Some of the individuals in the panel do not have data for all the explanatory variables, so they are excluded from the regression.
How could I see which particular observations have been used for the estimation?
In Stata the usual command is e(sample)
. What is the equivalent in R?
The data used for the model is stored in the list returned by the plm
function. The list contains several elements, one of which is named model
. That's where the data used for the model is stored. Here's an example based on the help for plm
:
library(plm)
data("Produc")
Let's set the first 20 values of Produc$pcap
to NA
(missing data):
Produc$pcap[1:20] = NA
Now we'll create a plm
model using Produc
:
zz <- plm(log(gsp) ~ log(pcap) + log(pc) + log(emp) + unemp,
data = Produc, index = c("state","year"))
zz
is a list containing the information returned by the plm
function. You can run str(zz)
to see what zz
contains. The data used for the model is stored in zz$model
. You can see by the rownames, which start at 21, that the first 20 rows are missing, because those are the ones in which we set Produc$pcap
to NA
.
head(zz$model) # You can also do: head(zz[["model"]])

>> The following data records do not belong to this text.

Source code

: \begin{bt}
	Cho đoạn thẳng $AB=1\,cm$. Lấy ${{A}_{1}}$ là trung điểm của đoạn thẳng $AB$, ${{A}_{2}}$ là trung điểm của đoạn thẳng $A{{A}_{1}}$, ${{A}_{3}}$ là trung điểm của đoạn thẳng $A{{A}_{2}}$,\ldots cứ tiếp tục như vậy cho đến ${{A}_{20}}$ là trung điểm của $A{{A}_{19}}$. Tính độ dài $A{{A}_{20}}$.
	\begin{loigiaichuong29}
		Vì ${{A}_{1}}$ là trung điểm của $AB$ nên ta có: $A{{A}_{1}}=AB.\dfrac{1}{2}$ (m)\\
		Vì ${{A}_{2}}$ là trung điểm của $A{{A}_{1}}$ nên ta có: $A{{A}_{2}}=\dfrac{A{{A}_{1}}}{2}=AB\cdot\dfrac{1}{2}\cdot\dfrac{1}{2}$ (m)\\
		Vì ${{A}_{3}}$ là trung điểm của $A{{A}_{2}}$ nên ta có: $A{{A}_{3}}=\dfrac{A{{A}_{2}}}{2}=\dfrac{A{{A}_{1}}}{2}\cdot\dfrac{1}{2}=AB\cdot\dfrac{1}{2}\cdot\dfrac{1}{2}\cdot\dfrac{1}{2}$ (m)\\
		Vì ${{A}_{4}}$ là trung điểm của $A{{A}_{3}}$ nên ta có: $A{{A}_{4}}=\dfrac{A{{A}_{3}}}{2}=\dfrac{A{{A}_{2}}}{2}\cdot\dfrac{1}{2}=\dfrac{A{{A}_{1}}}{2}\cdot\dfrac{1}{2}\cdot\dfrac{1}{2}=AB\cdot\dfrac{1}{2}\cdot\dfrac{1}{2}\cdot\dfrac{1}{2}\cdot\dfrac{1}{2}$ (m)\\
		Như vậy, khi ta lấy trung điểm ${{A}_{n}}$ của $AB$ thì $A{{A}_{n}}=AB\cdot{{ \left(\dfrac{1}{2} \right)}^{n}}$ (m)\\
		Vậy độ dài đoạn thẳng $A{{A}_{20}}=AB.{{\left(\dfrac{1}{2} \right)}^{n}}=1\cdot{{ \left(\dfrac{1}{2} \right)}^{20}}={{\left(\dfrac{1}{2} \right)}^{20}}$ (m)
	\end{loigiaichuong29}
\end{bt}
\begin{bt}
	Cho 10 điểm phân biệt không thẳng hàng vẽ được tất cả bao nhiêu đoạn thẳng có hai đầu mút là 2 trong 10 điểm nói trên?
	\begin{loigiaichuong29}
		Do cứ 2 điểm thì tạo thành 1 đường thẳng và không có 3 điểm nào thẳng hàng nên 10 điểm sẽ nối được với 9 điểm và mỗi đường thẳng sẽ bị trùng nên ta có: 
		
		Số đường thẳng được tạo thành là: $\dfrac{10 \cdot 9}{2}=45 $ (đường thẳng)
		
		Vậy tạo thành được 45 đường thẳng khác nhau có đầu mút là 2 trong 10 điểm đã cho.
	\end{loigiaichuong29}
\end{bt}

log(gsp) log(pcap) log(pc) log(emp) unemp 21 10.13634 9.358610 10.21481 6.571583 4.1 22 10.15417 9.403360 10.26915 6.614726 5.6 23 10.12323 9.467233 10.31703 6.591811 12.0 24 10.16743 9.518111 10.28821 6.631606 9.8 25 10.24388 9.559265 10.31137 6.696170 8.2 26 10.34374 9.603196 10.34623 6.797271 6.1
If you want to select the rows of your data frame that were used in the model, you can use the rownames of zz$model
as the indices for subsetting:
Produc[rownames(zz$model), ]
Produc[complete.cases(Produc), ]
will return only those rows of the data frame without any missing data. Note, though, that if there are columns in your data frame that have missing data, but that were not used in the model formula, then this approach will, in general, exclude some rows of data that were nevertheless used in the model (the exception being the case where missing data in columns not used in the model is always accompanied in the same rows by missing data in columns used in the model).